Celsinotum candango

Scientific classification
- Kingdom: Animalia
- Phylum: Arthropoda
- Clade: Pancrustacea
- Class: Branchiopoda
- Order: Anomopoda
- Family: Chydoridae
- Genus: Celsinotum
- Species: C. candango
- Binomial name: Celsinotum candango Sinev & Elmoor-Loureiro, 2010

= Celsinotum candango =

- Authority: Sinev & Elmoor-Loureiro, 2010

Species of small freshwater animal

Celsinotum candango is a species of crustacean. Its epithet comes from the name applied to people that built the city of Brasília and was subsequently used for its inhabitants. The species was found in Lagoa do Henrique, a freshwater pond in the Brasília National Park. Its body is high and rounded, with a low dorsal keel. Its last 5–8 ventral setae ventral setae thick and spiniform, carrying 1–3 setules on their posterior margin. Its head shield and head pores are the same as its cogenerate species, as is its labrum, antenna and antennule and thoracic limbs. Celsinotum candango other species of the genus in the proportions of its postabdomen, given the postanal portion is 1.2–1.3 times longer than the anal one in all other species. It differs from Australian species (C. hypsophilum, C. parooensis and C. platamoides) by its less developed keel, the lateral head pores which are located close to midline, a longer spine on the basal segment of the antenna exopodite, and by the presence of very big projections on the latter. The Brazilian C. Laticaudatum differs from C. candango by having a longer spine on the basal segment of the antenna exopodite, in the shape of its postabdomen, and in postabdominal denticles, which in this species are long and single.

==Description==
This species description is based on a parthenogenetic female. Its body is rounded and high, compressed laterally. Its maximum height is at the middle of the body, its height/length ratio being 0.75–0.8 in adults. Its dorsal margin is arched, the posterior margin being somewhat convex. Its posterodorsal angle is broadly rounded, with approximately 25 long setules. It also counts with a row of about 50 to 70 long and thin setules along the posterior margin on the inner side of its carapace. The carapace ornamentation is observed as lightly developed longitudinal lines. Its head is elongated and narrow, its rostrum is obliquely truncated. The ocellus is small, the eye being two times larger than the former. It possesses three major head pores of similar size with a narrow connection between them. The animal's thorax is three times longer than its abdomen.

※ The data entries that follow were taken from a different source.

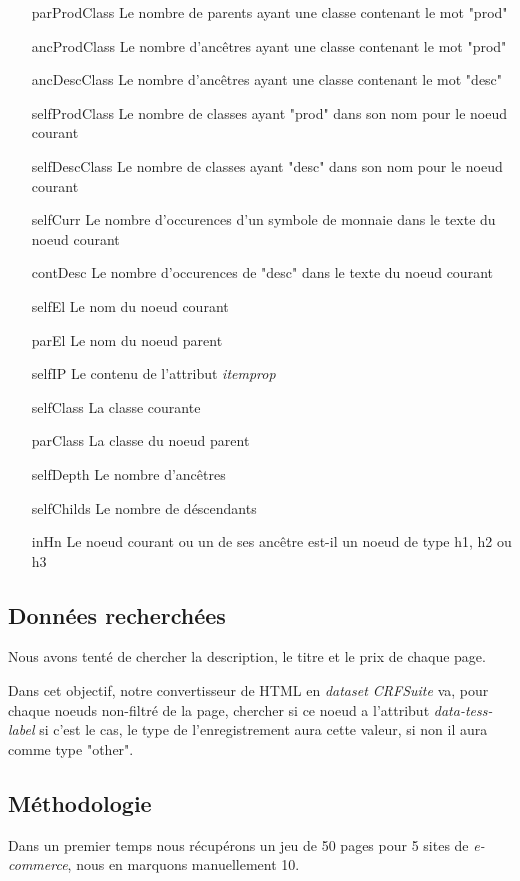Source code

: \documentclass{article}
\begin{document}
\begin{itemize}
    \item[parProdClass] Le nombre de parents ayant une classe contenant le mot "prod"
    \item[ancProdClass] Le nombre d'ancêtres ayant une classe contenant le mot "prod"
    \item[ancDescClass] Le nombre d'ancêtres ayant une classe contenant le mot "desc"
    \item[selfProdClass] Le nombre de classes ayant "prod" dans son nom pour le noeud courant
    \item[selfDescClass] Le nombre de classes ayant "desc" dans son nom pour le noeud courant
    \item[selfCurr] Le nombre d'occurences d'un symbole de monnaie dans le texte du noeud courant
    \item[contDesc] Le nombre d'occurences de "desc" dans le texte du noeud courant
    \item[selfEl] Le nom du noeud courant
    \item[parEl] Le nom du noeud parent
    \item[selfIP] Le contenu de l'attribut \emph{itemprop}
    \item[selfClass] La classe courante
    \item[parClass] La classe du noeud parent
    \item[selfDepth] Le nombre d'ancêtres
    \item[selfChilds] Le nombre de déscendants
    \item[inHn] Le noeud courant ou un de ses ancêtre est-il un noeud de type h1, h2 ou h3
\end{itemize}

\subsection{Données recherchées}
Nous avons tenté de chercher la description, le titre et le prix de chaque page.

Dans cet objectif, notre convertisseur de HTML en \emph{dataset CRFSuite} va, pour chaque
noeuds non-filtré de la page, chercher si ce noeud a l'attribut \emph{data-tess-label}
si c'est le cas, le type de l'enregistrement aura cette valeur, si non il aura comme
type "other".

\subsection{Méthodologie}
Dans un premier temps nous récupérons un jeu de 50 pages pour 5 sites de \emph{e-commerce},
nous en marquons manuellement 10.
\end{document}
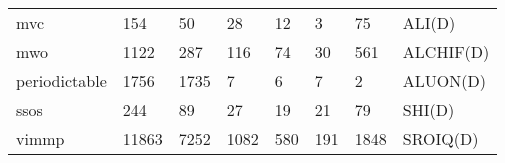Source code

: \begin{table}
\begin{tabular}{m{3.5cm}m{1cm}m{1cm}m{1cm}m{1cm}m{1cm}m{1cm}m{1cm}}
mvc                     &       154 &                50 &         28 &                   12 &                      3 &                       75 &           ALI(D) \\
mwo                     &      1122 &               287 &        116 &                   74 &                     30 &                      561 &        ALCHIF(D) \\
periodictable           &      1756 &              1735 &          7 &                    6 &                      7 &                        2 &         ALUON(D) \\
ssos                    &       244 &                89 &         27 &                   19 &                     21 &                       79 &           SHI(D) \\
vimmp                   &     11863 &              7252 &       1082 &                  580 &                    191 &                     1848 &         SROIQ(D) \\
\bottomrule
\end{tabular}
\end{table}
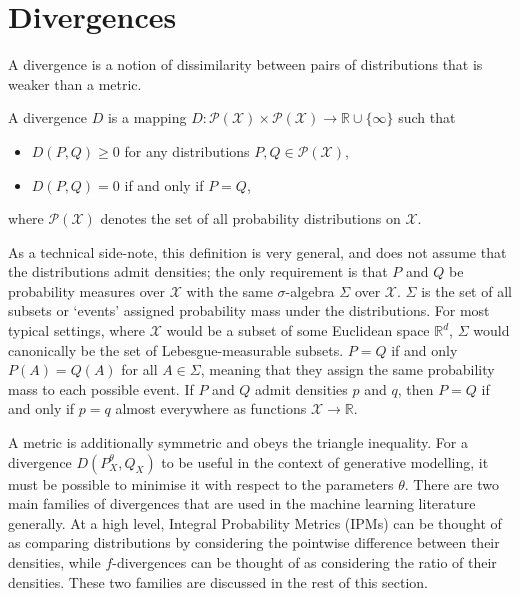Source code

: \section{Divergences}\label{subsec:gen-model-divergence}

A divergence is a notion of dissimilarity between pairs of distributions that is weaker than a metric.

\medskip

\begin{definition}
A divergence $D$ is a mapping $D: \mathcal{P}(\mathcal{X}) \times \mathcal{P}(\mathcal{X}) \to \mathbb{R} \cup \{\infty\}$ such that

\begin{itemize}
\item $D(P, Q)  \geq 0$ for any distributions $P, Q \in \mathcal{P}(\mathcal{X})$,
\item $D(P, Q) = 0$ if and only if $P = Q$,
\end{itemize}

where $\mathcal{P}(\mathcal{X})$ denotes the set of all probability distributions on $\mathcal{X}$.
\end{definition}

As a technical side-note, this definition is very general, and does not assume that the distributions admit densities; the only requirement is that $P$ and $Q$ be probability measures over $\mathcal{X}$ with the same $\sigma$-algebra $\Sigma$ over $\mathcal{X}$.
$\Sigma$ is the set of all subsets or `events' assigned probability mass under the distributions.
For most typical settings, where $\mathcal{X}$ would be a subset of some Euclidean space $\mathbb{R}^d$, $\Sigma$ would canonically be the set of Lebesgue-measurable subsets.
$P = Q$ if and only  $P(A) = Q(A)$ for all $A\in \Sigma$, meaning that they assign the same probability mass to each possible event. 
If $P$ and $Q$ admit densities $p$ and $q$, then $P=Q$ if and only if $p=q$ almost everywhere as functions $\mathcal{X} \rightarrow \mathbb{R}$.

A metric is additionally symmetric and obeys the triangle inequality.
For a divergence $D(P^\theta_X, Q_X)$ to be useful in the context of generative modelling, it must be possible to minimise it with respect to the parameters $\theta$. 
There are two main families of divergences that are used in the machine learning literature generally.
At a high level, Integral Probability Metrics (IPMs) can be thought of as comparing distributions by considering the pointwise difference between their densities, while $f$-divergences can be thought of as considering the ratio of their densities.
These two families are discussed in the rest of this section.


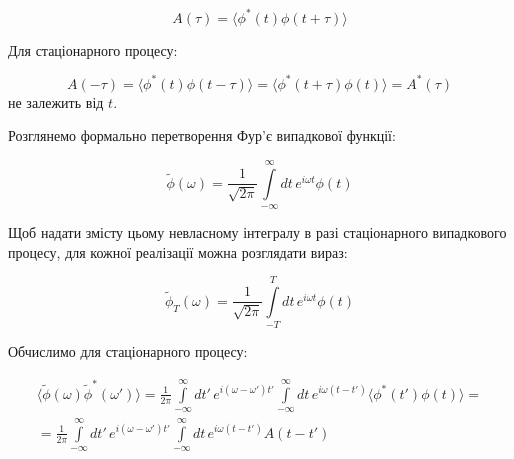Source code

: \begin{equation}
	A(\tau) = \langle \phi^{*}(t) \phi(t + \tau) \rangle
	\label{eq:autocorrelation}
\end{equation}

Для стаціонарного процесу:

\begin{equation*}
	A(-\tau) = \langle \phi^{*}(t) \phi(t - \tau) \rangle = \langle \phi^{*}(t + \tau) \phi(t) \rangle = A^{*}(\tau)
\end{equation*}
не залежить від \(t\).

Розглянемо формально перетворення Фур'є випадкової функції:

\begin{equation*}
	\tilde\phi(\omega) = \frac{1}{\sqrt{2\pi}} \int\limits_{-\infty}^{\infty} dt \, e^{i\omega t} \phi(t)
\end{equation*}

Щоб надати змісту цьому невласному інтегралу в разі стаціонарного випадкового процесу, для кожної реалізації можна
розглядати вираз:

\begin{equation*}
	\tilde\phi_T(\omega) = \frac{1}{\sqrt{2\pi}} \int\limits_{-T}^{T} dt \, e^{i\omega t} \phi(t)
\end{equation*}

Обчислимо для стаціонарного процесу:

\begin{multline*}
	\langle \tilde\phi(\omega) \tilde\phi^{*}(\omega') \rangle = \frac{1}{2\pi} \int\limits_{-\infty}^{\infty} dt' \, e^{i(\omega - \omega')t'}
	\int\limits_{-\infty}^{\infty} dt \,
	e^{i\omega(t - t')} \langle \phi^{*}(t') \phi(t) \rangle =\\
	= \frac{1}{2\pi} \int\limits_{-\infty}^{\infty} dt' \, e^{i(\omega - \omega')t'} \int\limits_{-\infty}^{\infty} dt \, e^{i\omega(t - t')} A(t - t')
\end{multline*}

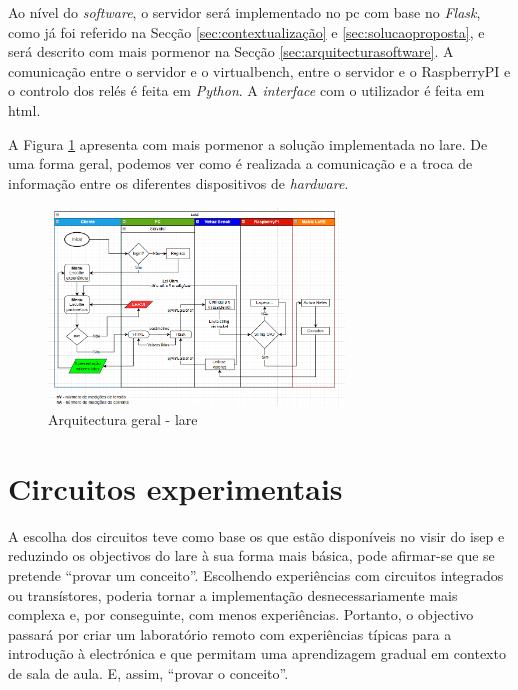 Ao nível do \textit{software}, o servidor será implementado no \acrshort{pc} com base no \textit{Flask}, como já foi referido na Secção \ref{sec:contextualização} e \ref{sec:solucaoproposta}, e será descrito com mais pormenor na Secção \ref{sec:arquitecturasoftware}. A comunicação entre o servidor e o \acrshort{virtualbench}, entre o servidor e o \gls{RaspberryPI} e o controlo dos relés é feita em \textit{Python}. A \textit{interface} com o utilizador é feita em \acrshort{html}.

A Figura {\ref{fig:arquitecturalore}} apresenta com mais pormenor a solução implementada no \acrshort{lare}. De uma forma geral, podemos ver como é realizada a comunicação e a troca de informação entre os diferentes dispositivos de \textit{hardware}.

\begin{figure}[hbtp]
    \centering
    \includegraphics[width=0.7\textwidth]{figures/arquitectura_geral_LaRE.png}
    \caption{Arquitectura geral - \acrshort{lare}}
    \label{fig:arquitecturalore}
\end{figure}

\section{Circuitos experimentais}
\label{sec:circuitos}
A escolha dos circuitos teve como base os que estão disponíveis no \acrshort{visir} do \acrshort{isep} e reduzindo os objectivos do \acrshort{lare} à sua forma mais básica, pode afirmar-se que se pretende ``provar um conceito''. Escolhendo experiências com circuitos integrados ou transístores, poderia tornar a implementação desnecessariamente mais complexa e, por conseguinte, com menos experiências. Portanto, o objectivo passará por criar um \acrshort{laboratório remoto} com experiências típicas para a introdução à electrónica e que permitam uma aprendizagem gradual em contexto de sala de aula. E, assim, ``provar o conceito''.

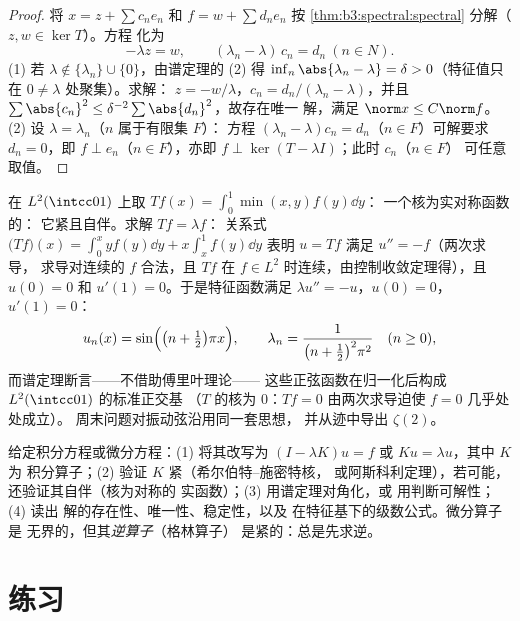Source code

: \begin{proof}
将 $x = z + \sum c_ne_n$ 和 $f = w + \sum d_ne_n$ 按
\cref{thm:b3:spectral:spectral} 分解（$z, w \in \ker T$）。方程
化为
\[
-\lambda z = w, \qquad (\lambda_n - \lambda)\,c_n = d_n\
(n \in N).
\]
(1) 若 $\lambda \notin \{\lambda_n\}\cup\{0\}$，由谱定理的
(2) 得 $\inf_n\abs{\lambda_n - \lambda} = \delta >
0$（特征值只在 $0 \neq \lambda$ 处聚集）。求解：
$z = -w/\lambda$，$c_n = d_n/(\lambda_n - \lambda)$，并且
$\sum\abs{c_n}^2 \leq \delta^{-2}\sum\abs{d_n}^2$，故存在唯一
解，满足 $\norm x \leq C\norm f$。
(2) 设 $\lambda = \lambda_{n}$（$n$ 属于有限集 $F$）：
方程 $(\lambda_n - \lambda)c_n = d_n$（$n \in F$）可解要求
$d_n = 0$，即 $f \perp e_n$（$n \in F$），亦即 $f
\perp \ker(T - \lambda I)$；此时 $c_n$（$n \in F$）
可任意取值。
\end{proof}

\begin{example}\label{ex:b3:spectral:minxy}
在 $L^2(\intcc01)$ 上取 $Tf(x) = \int_0^1\min(x, y)f(y)\dd y$：
一个核为实对称函数的：
它紧且自伴。求解 $Tf = \lambda f$：
关系式 $\bigl(Tf\bigr)(x) = \int_0^xyf(y)\dd y +
x\int_x^1f(y)\dd y$ 表明 $u = Tf$ 满足 $u'' = -f$（两次求导，
求导对连续的 $f$ 合法，且 $Tf$ 在
$f \in L^2$ 时连续，由控制收敛定理得），且 $u(0)
= 0$ 和 $u'(1) = 0$。于是特征函数满足 $\lambda u'' =
-u$，$u(0) = 0$，$u'(1) = 0$：
\[
u_n(x) = \sin\Bigl(\bigl(n + \tfrac12\bigr)\pi x\Bigr),
\qquad
\lambda_n = \frac{1}{\bigl(n + \frac12\bigr)^2\pi^2}
\quad (n \geq 0),
\]
而谱定理断言——不借助傅里叶理论——
这些正弦函数在归一化后构成 $L^2(\intcc01)$ 的标准正交基
（$T$ 的核为 $0$：$Tf = 0$
由两次求导迫使 $f = 0$ 几乎处处成立）。
周末问题对振动弦沿用同一套思想，
并从迹中导出 $\zeta(2)$。
\end{example}

\begin{method}\label{met:b3:spectral:method}
给定积分方程或微分方程：(1) 将其改写为
$(I - \lambda K)u = f$ 或 $Ku = \lambda u$，其中 $K$ 为
积分算子；(2) 验证 $K$ 紧（希尔伯特–施密特核，
或阿斯科利定理），若可能，还验证其自伴（核为对称的
实函数）；(3) 用谱定理对角化，或
用判断可解性；(4) 读出
解的存在性、唯一性、稳定性，以及
在特征基下的级数公式。微分算子是
无界的，但其\emph{逆算子}（格林算子）
是紧的：总是先求逆。
\end{method}

\section{练习}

The postabdomen narrows distally, the length of which is equal to about 2.5 heights. It counts with setae natatoriae about 2.1–2.3 the length of the preanal portion of its postabdomen. Its antennule is long and narrow, nearly reaching the tip of the rostrum; the antennular seta is thin, of about half the length of the antennule. It exhibits nine terminal aesthetascs, the two longest being about 2/3 the length of the antennule itself. All the aesthetascs project beyond the anterior margin of the head shield. Setae arising from the basal segment of its endopodite are thin and shorter than the endopodite itself. It counts with 5 thoracic limbs.

==Distribution==
At present, C. candango was only reported from the type locality: Lagoa do Henrique (Brasília National Park), which is a small (diameter about 200m) shallow freshwater pond, with macrophytes almost all over its area, surrounded by typical "Cerrado" vegetation (tropical savanna). The sample was taken at the beginning of the dry season being the depth at sampling site of about 20–40 cm. Waters were oligotrophic low mineralized, acidic (pH: 4,93–5,50) and relatively low oxygenated (OD: 3,63– 6,32 mg/L).